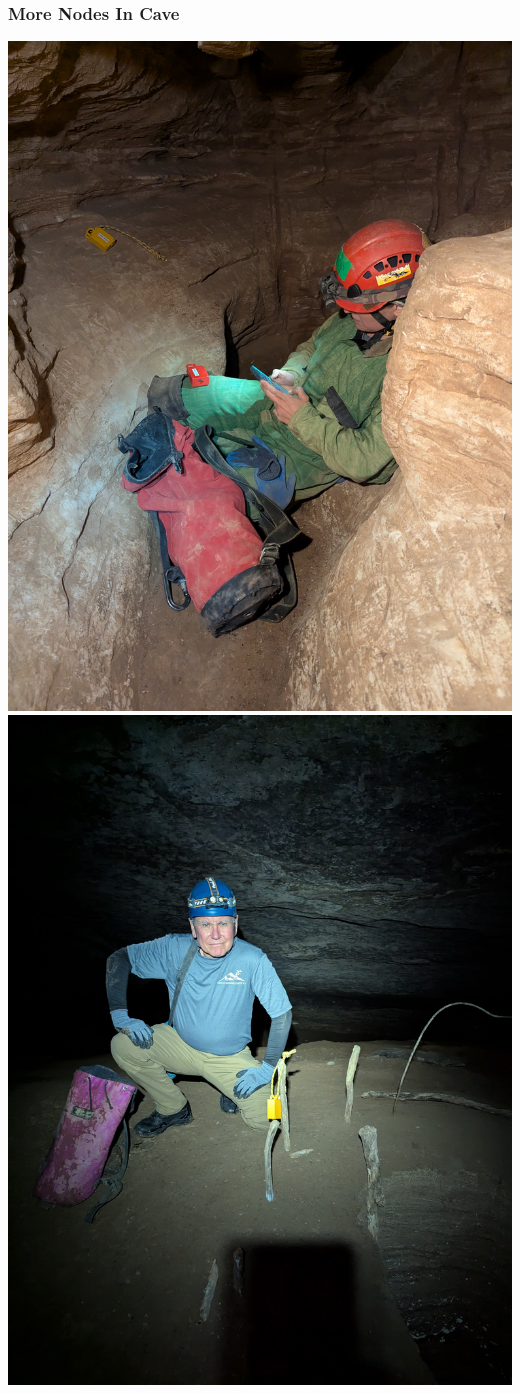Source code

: \documentclass{beamer}
\begin{document}
\begin{frame}
\frametitle{More Nodes In Cave}

\begin{center}
\includegraphics[width=.47\textwidth]{../images/PXL_20250425_170556534.jpg}\hfill
\includegraphics[width=.47\textwidth]{../images/PXL_20250610_223342846.jpg}
\end{center}

\end{frame}
\end{document}
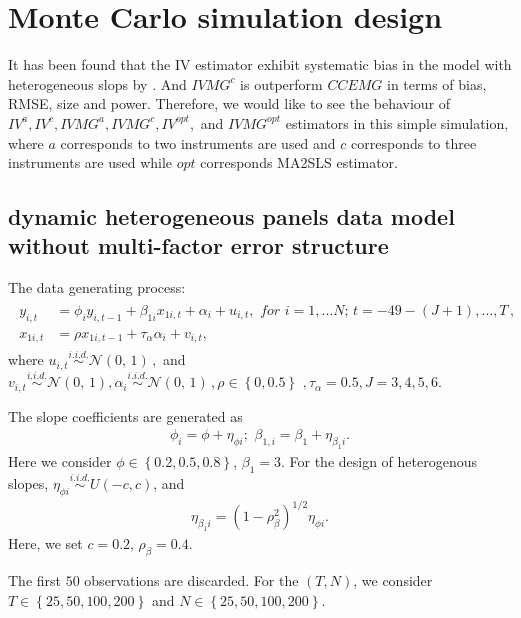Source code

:\documentclass[12pt,a4paper,hyperref]{article}
\begin{document}
\section{Monte Carlo simulation design}
It has been found that the IV estimator exhibit systematic bias in the model with heterogeneous slops by \citet{Norkute:2019}. And $IVMG^{c}$ is outperform $CCEMG$ in terms of bias, RMSE, size and power.
Therefore, we would like to see the behaviour of $IV^{a}, IV^{c}, IVMG^{a}, IVMG^{c}, IV^{opt},$ and $IVMG^{opt} $ estimators in this simple simulation, where $a$ corresponds to two instruments are used and $c$  corresponds to three instruments are used while $opt$ corresponds MA2SLS estimator.

\subsection{dynamic heterogeneous panels data model without multi-factor error structure}
The data generating process:
\begin{align}
\begin{split}
y_{i,t}&= \phi_{i} y_{i,t-1}+\beta_{1 i}x_{1 i,t}+\alpha_{i}+u_{i,t}, \,\, for\,\,i=1,\ldots N;\,t=-49-(J+1),\ldots,T\, , \\ \label{M1}
x_{1 i,t}&=\rho x_{1 i,t-1}+\tau_{\alpha} \alpha_{i} +v_{i,t},
\end{split}
\end{align}
where $u_{i,t}\overset{i.i.d.}{\sim} \mathcal{N}(0,\,1)\,,$ and $v_{ i,t}\overset{i.i.d.}{\sim} \mathcal{N}(0,\,1), \alpha_{i}\overset{i.i.d.}{\sim} \mathcal{N}(0,\,1) \, ,\rho \in \left\{0, 0.5  \right\}  \, \, ,\tau_{\alpha}=0.5, J=3,4,5,6.$

The slope coefficients are generated as
\begin{align}
\phi_{i}=\phi+\eta_{\phi i};\,\, \beta_{1,i}=\beta_{1}+\eta_{\beta_{1} i}.
\end{align}
Here we consider $\phi \in \left\{0.2, 0.5, 0.8 \right\}$, $\beta_{1}=3$. For the design of heterogenous slopes, $\eta_{\phi i} \overset{i.i.d.}{\sim} U\left( -c, c\right)$, and
\begin{align}
\eta_{\beta_{1} i}= \left(1-\rho^{2}_{\beta}  \right)^{1/2}\eta_{\phi i}.
\end{align}
Here, we set $c=0.2,\, \rho_{\beta}=0.4.$


 The first $50$ observations are discarded. For the $(T,N)$, we consider $T \in \left\{25, 50, 100, 200  \right\}$ and  $N \in \left\{25, 50, 100, 200  \right\}.$
\end{document}
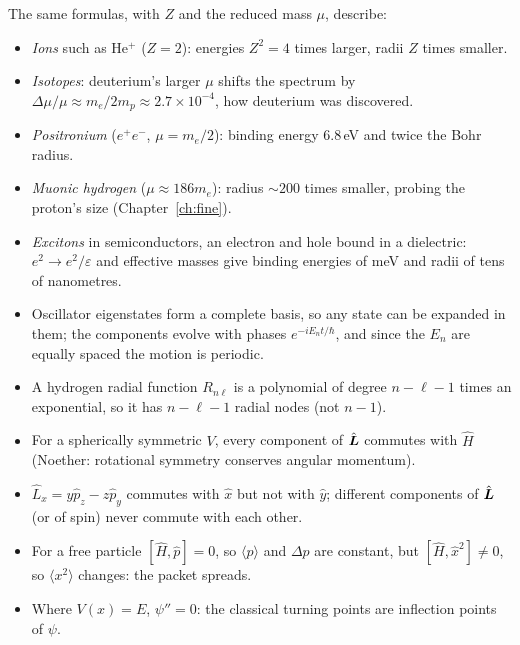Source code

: \begin{example}
The same formulas, with $Z$ and the reduced mass $\mu$, describe:
\begin{itemize}
    \item \emph{Ions} such as He$^+$ ($Z = 2$): energies $Z^2 = 4$ times larger, radii $Z$ times smaller.
    \item \emph{Isotopes}: deuterium's larger $\mu$ shifts the spectrum by $\Delta\mu/\mu\approx m_e/2m_p\approx2.7\times10^{-4}$, how deuterium was discovered.
    \item \emph{Positronium} ($e^+e^-$, $\mu = m_e/2$): binding energy $6.8$\,eV and twice the Bohr radius.
    \item \emph{Muonic hydrogen} ($\mu\approx186m_e$): radius $\sim200$ times smaller, probing the proton's size (Chapter~\ref{ch:fine}).
    \item \emph{Excitons} in semiconductors, an electron and hole bound in a dielectric: $e^2\to e^2/\varepsilon$ and effective masses give binding energies of meV and radii of tens of nanometres.
\end{itemize}
\end{example}

\begin{fact}
\leavevmode
\begin{itemize}
    \item Oscillator eigenstates form a complete basis, so any state can be expanded in them; the components evolve with phases $e^{-iE_nt/\hbar}$, and since the $E_n$ are equally spaced the motion is periodic.
    \item A hydrogen radial function $R_{n\ell}$ is a polynomial of degree $n-\ell-1$ times an exponential, so it has $n-\ell-1$ radial nodes (not $n-1$).
    \item For a spherically symmetric $V$, every component of $\hat{\vect{L}}$ commutes with $\hat{H}$ (Noether: rotational symmetry conserves angular momentum).
    \item $\hat{L}_x = y\hat{p}_z - z\hat{p}_y$ commutes with $\hat{x}$ but not with $\hat{y}$; different components of $\hat{\vect{L}}$ (or of spin) never commute with each other.
    \item For a free particle $[\hat{H},\hat{p}] = 0$, so $\langle p\rangle$ and $\Delta p$ are constant, but $[\hat{H},\hat{x}^2]\neq0$, so $\langle x^2\rangle$ changes: the packet spreads.
    \item Where $V(x) = E$, $\psi'' = 0$: the classical turning points are inflection points of $\psi$.
\end{itemize}
\end{fact}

==================================================

About this task:
If a line of the entries holds the word "commutes", copy it out.

Solution to this exercise:
    \item For a spherically symmetric $V$, every component of $\hat{\vect{L}}$ commutes with $\hat{H}$ (Noether: rotational symmetry conserves angular momentum).
    \item $\hat{L}_x = y\hat{p}_z - z\hat{p}_y$ commutes with $\hat{x}$ but not with $\hat{y}$; different components of $\hat{\vect{L}}$ (or of spin) never commute with each other.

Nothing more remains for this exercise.